The other notable area of difference is the frequency of term usage across the four searching categories. The term frequencies between general and image searching are nearly identical. Audio and video frequencies are substantially higher. However, one might expect this given the clustering in the entertainment domain.

5.4 Comparison to General Web Searching

We could locate no previously published study or analysis of Web searching using a multimedia ontology such as AltaVista’s (i.e., radio buttons on separate multimedia collections). However, there has been previous research on multimedia searching on the Web [20, 21, 39]. These studies report on multimedia searching using the standard textual interface method for general Web searching (i.e., entering the query in the text box).

Table 6 shows a comparison of the means, standard deviation, and significance test results using data from this research and reported values from [21]. If we view increased query length and increased session length as indicators of searching complexity, we see from Table 6 that the use of a relative simple interface (i.e., radio buttons for specific multimedia types) appears to have reduced the complexity of audio and video searching. It does not seem to have had the same effect on image searching; in fact, terms per query and queries per session have actually increased.
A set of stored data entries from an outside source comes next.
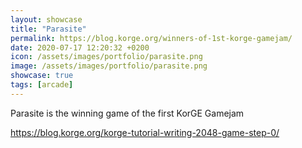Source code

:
 ```yaml
---
layout: showcase
title: "Parasite"
permalink: https://blog.korge.org/winners-of-1st-korge-gamejam/
date: 2020-07-17 12:20:32 +0200
icon: /assets/images/portfolio/parasite.png
image: /assets/images/portfolio/parasite.png
showcase: true
tags: [arcade]
---
```


Parasite is the winning game of the first KorGE Gamejam

<https://blog.korge.org/korge-tutorial-writing-2048-game-step-0/>

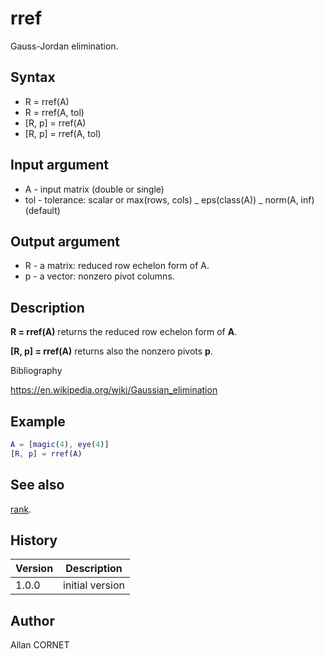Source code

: # rref

Gauss-Jordan elimination.

## Syntax

- R = rref(A)
- R = rref(A, tol)
- [R, p] = rref(A)
- [R, p] = rref(A, tol)

## Input argument

- A - input matrix (double or single)
- tol - tolerance: scalar or max(rows, cols) _ eps(class(A)) _ norm(A, inf) (default)

## Output argument

- R - a matrix: reduced row echelon form of A.
- p - a vector: nonzero pivot columns.

## Description

  <p><b>R = rref(A)</b> returns the reduced row echelon form of <b>A</b>.</p>
  <p><b>[R, p] = rref(A)</b> returns also the nonzero pivots <b>p</b>.</p>

Bibliography

https://en.wikipedia.org/wiki/Gaussian_elimination

## Example

```matlab
A = [magic(4), eye(4)]
[R, p] = rref(A)
```

## See also

[rank](rank.md).

## History

| Version | Description     |
| ------- | --------------- |
| 1.0.0   | initial version |

## Author

Allan CORNET
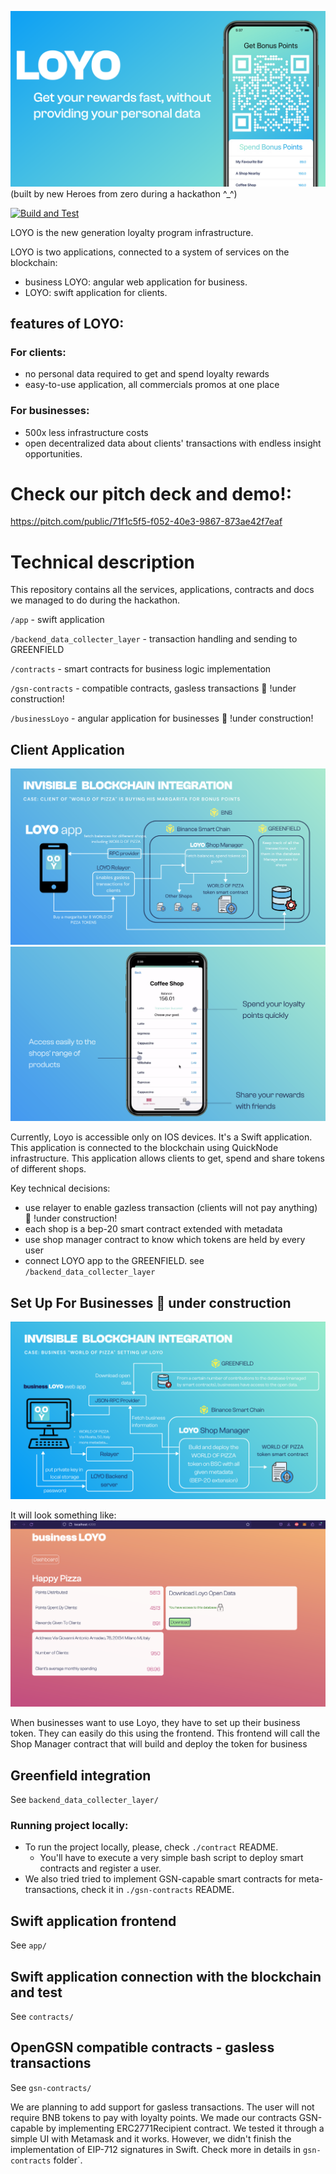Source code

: ![](images/logo.png)
(built by new Heroes from zero during a hackathon ^_^)

[![Build and Test](https://github.com/luaroncrew/Loyo/actions/workflows/test-contracts.yml/badge.svg)](https://github.com/luaroncrew/Loyo/actions/workflows/test-contracts.yml)

LOYO is the new generation loyalty program infrastructure.

LOYO is two applications, connected to a system of services on the blockchain:

- business LOYO: angular web application for business.
- LOYO: swift application for clients.

## features of LOYO:
### For clients: 
- no personal data required to get and spend loyalty rewards
- easy-to-use application, all commercials promos at one place

### For businesses: 
- 500x less infrastructure costs
- open decentralized data about clients' transactions with endless insight opportunities.

# Check our pitch deck and demo!:
https://pitch.com/public/71f1c5f5-f052-40e3-9867-873ae42f7eaf

# Technical description

This repository contains all the services, applications, contracts and docs we managed
to do during the hackathon.

`/app` - swift application 

`/backend_data_collecter_layer` - transaction handling and sending to GREENFIELD

`/contracts` - smart contracts for business logic implementation

`/gsn-contracts` - compatible contracts, gasless transactions 🚧 !under construction!

`/businessLoyo` - angular application for businesses 🚧 !under construction!

## Client Application
![](images/tech_diagram_2.png)
![](images/swiftapp.png)

Currently, Loyo is accessible only on IOS devices. 
It's a Swift application. This application is
connected to the blockchain using QuickNode infrastructure.
This application allows clients to get, spend and share tokens
of different shops.

Key technical decisions:

- use relayer to enable gazless transaction (clients will not pay anything) 🚧 !under construction!
- each shop is a bep-20 smart contract extended with metadata
- use shop manager contract to know which tokens are held by every user
- connect LOYO app to the GREENFIELD. see `/backend_data_collecter_layer`


## Set Up For Businesses 🚧 under construction
![](images/tech_diagram_1.png)

It will look something like:
![](images/frontend.png)

When businesses want to use Loyo, they have to set up their 
business token. They can easily do this using the frontend. 
This frontend will call the Shop Manager contract 
that will build 
and deploy the token for business

## Greenfield integration

See ```backend_data_collecter_layer/```


### Running project locally:
- To run the project locally, please, check `./contract` README.
    - You'll have to execute a very simple bash script to deploy smart contracts and register a user.
- We also tried tried to implement GSN-capable smart contracts for meta-transactions, check it in `./gsn-contracts` README.

## Swift application frontend
See ```app/```

## Swift application connection with the blockchain and test

See ```contracts/```

## OpenGSN compatible contracts - gasless transactions

See ```gsn-contracts/```

We are planning to add support for gasless transactions. The user will not require BNB tokens to pay with loyalty points. 
We made our contracts GSN-capable by implementing ERC2771Recipient contract. We tested it through a simple UI with Metamask and it works. However, we didn't finish the implementation of EIP-712 signatures in Swift. Check more in details in `gsn-contracts` folder`.
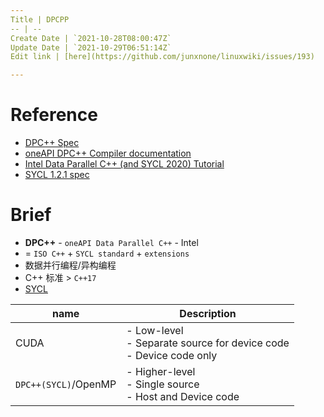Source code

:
 ```yaml
---
Title | DPCPP
-- | --
Create Date | `2021-10-28T08:00:47Z`
Update Date | `2021-10-29T06:51:14Z`
Edit link | [here](https://github.com/junxnone/linuxwiki/issues/193)

---
```

# Reference
- [DPC++ Spec](https://spec.oneapi.io/versions/latest/elements/dpcpp/source/index.html#)
- [oneAPI DPC++ Compiler documentation](https://intel.github.io/llvm-docs/GetStartedGuide.html)
- [Intel Data Parallel C++ (and SYCL 2020) Tutorial](https://github.com/jeffhammond/dpcpp-tutorial)
- [SYCL 1.2.1 spec](https://www.khronos.org/registry/SYCL/specs/sycl-1.2.1.pdf)

# Brief
- **DPC++** - `oneAPI Data Parallel C++` - Intel
-  = `ISO C++` + `SYCL standard` + `extensions`
- 数据并行编程/异构编程
- C++ 标准 > `C++17`
- [SYCL](/SYCL)

name | Description
-- | --
CUDA | - Low-level<br>- Separate source for device code<br>- Device code only
`DPC++(SYCL)`/OpenMP | - Higher-level<br>- Single source<br>- Host  and Device code
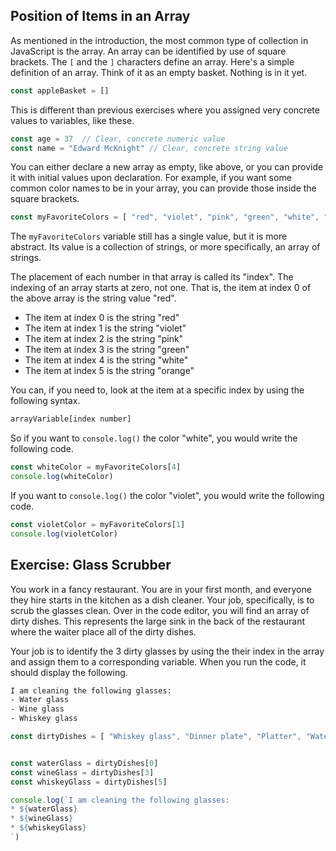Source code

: ## Position of Items in an Array

As mentioned in the introduction, the most common type of collection in JavaScript is the array. An array can be identified by use of square brackets.  The `[` and the `]` characters define an array. Here's a simple definition of an array. Think of it as an empty basket.  Nothing is in it yet.

```js
const appleBasket = []
```

This is different than previous exercises where you assigned very concrete values to variables, like these.

```js
const age = 37  // Clear, concrete numeric value
const name = "Edward McKnight" // Clear, concrete string value
```

You can either declare a new array as empty, like above, or you can provide it with initial values upon declaration. For example, if you want some common color names to be in your array, you can provide those inside the square brackets.

```js
const myFavoriteColors = [ "red", "violet", "pink", "green", "white", "orange" ]
```

The `myFavoriteColors` variable still has a single value, but it is more abstract. Its value is a collection of strings, or more specifically, an array of strings.

The placement of each number in that array is called its "index". The indexing of an array starts at zero, not one. That is, the item at index 0 of the above array is the string value "red".

* The item at index 0 is the string "red"
* The item at index 1 is the string "violet"
* The item at index 2 is the string "pink"
* The item at index 3 is the string "green"
* The item at index 4 is the string "white"
* The item at index 5 is the string "orange"

You can, if you need to, look at the item at a specific index by using the following syntax.

```js
arrayVariable[index number]
```

So if you want to `console.log()` the color "white", you would write the following code.

```js
const whiteColor = myFavoriteColors[4]
console.log(whiteColor)
```

If you want to `console.log()` the color "violet", you would write the following code.

```js
const violetColor = myFavoriteColors[1]
console.log(violetColor)
```

## Exercise: Glass Scrubber

You work in a fancy restaurant. You are in your first month, and everyone they hire starts in the kitchen as a dish cleaner. Your job, specifically, is to scrub the glasses clean. Over in the code editor, you will find an array of dirty dishes. This represents the large sink in the back of the restaurant where the waiter place all of the dirty dishes. 

Your job is to identify the 3 dirty glasses by using the their index in the array and assign them to a corresponding variable. When you run the code, it should display the following.

```html
I am cleaning the following glasses:
- Water glass
- Wine glass
- Whiskey glass
```







```js
const dirtyDishes = [ "Whiskey glass", "Dinner plate", "Platter", "Water glass", "Salad plate", "Wine glass" ]


const waterGlass = dirtyDishes[0]
const wineGlass = dirtyDishes[3]
const whiskeyGlass = dirtyDishes[5]

console.log(`I am cleaning the following glasses:
* ${waterGlass}
* ${wineGlass}
* ${whiskeyGlass}
`)
```
<!--stackedit_data:
eyJoaXN0b3J5IjpbMjA4MjUwNTM0LDg0MDQxMDI1Ml19
-->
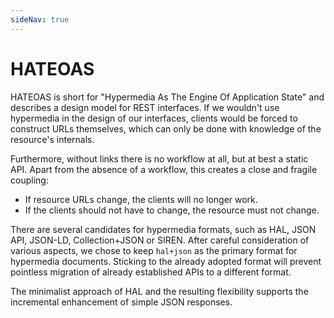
 ```yaml
---
sideNav: true
---
```


# HATEOAS

HATEOAS is short for "Hypermedia As The Engine Of Application State" and describes a design model for REST interfaces.
If we wouldn't use hypermedia in the design of our interfaces, clients would be forced to construct URLs themselves, which can only be done with knowledge of the resource's internals.

Furthermore, without links there is no workflow at all, but at best a static API.
Apart from the absence of a workflow, this creates a close and fragile coupling:

- If resource URLs change, the clients will no longer work.
- If the clients should not have to change, the resource must not change.

There are several candidates for hypermedia formats, such as HAL, JSON API, JSON-LD, Collection+JSON or SIREN.
After careful consideration of various aspects, we chose to keep `hal+json` as the primary format for hypermedia documents.
Sticking to the already adopted format will prevent pointless migration of already established APIs to a different format.

The minimalist approach of HAL and the resulting flexibility supports the incremental enhancement of simple JSON responses.
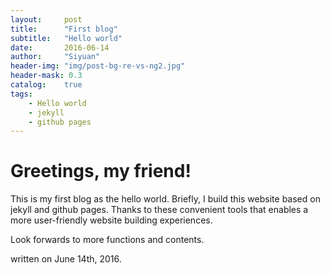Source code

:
 ```yaml
---
layout:     post
title:      "First blog"
subtitle:	"Hello world"
date:       2016-06-14
author:     "Siyuan"
header-img: "img/post-bg-re-vs-ng2.jpg"
header-mask: 0.3
catalog:    true
tags:
    - Hello world
    - jekyll
    - github pages
---
```


# Greetings, my friend!

This is my first blog as the hello world. Briefly, I build this website based on jekyll and github pages. Thanks to these convenient tools that enables a more user-friendly website building experiences.

Look forwards to more functions and contents.
  


written on June 14th, 2016.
Table 6. Comparison of audio, image, and video searching with and without multimedia interface.

  Audio   Image   Video  
  With Without With Without With Without
  * * *
       
Mean 2.47 4.11 4.00 3.46 1.92 3.32
Terms
Per (sd=1.62) (sd=2.67) (sd=3.21) (sd=2.20) (sd=1.09) (sd=1.96)
Query            
t-test 1.68   Not Significant Not Significant
  p <= 0.05          
Mean 2.36 2.44 4.78 3.27 4.19 2.91
Queries
Per (sd=3.85) (sd=2.95) (sd=10.44) (sd=5.49) (sd=6.14) (sd=3.85)
User            
t-test Not Significant Not Significant Not Significant
             

Note: * Data from [21]

We conducted test of significance on all six comparisons of with and without radio buttons (audio terms with and without, audio queries with and without, image terms with and without, image queries with and without, video terms with and without, and video terms with and without) using a two sample independent t-test (critical value of 1.64) at the 0.05 level of significance. The t-test is a parametric evaluation; however, with large sample sizes the t-test is fairly robust to non-normality [40, 41]. From Table 6, of the six comparisons of with and without radio buttons, only the audio was significantly different.

6. Discussion

This research had the goals of identifying the characteristics of AltaVista Web multimedia searching and investigating the effect of radio buttons on multimedia searching on the AltaVista search engine. From our analysis, multimedia searching appears to require greater interactivity between the user and search engine relative to general Web searching. The increase in the number of query terms, increase session lengths, and the increase in the number of results pages searchers view are indications of this greater interactivity. Overall, the interactions between Web searchers and systems are still relatively simple as evidenced by the low use of query operators. There are indications that the use of query operators has little effect on search engines results [42, 43], which may account for their low usage.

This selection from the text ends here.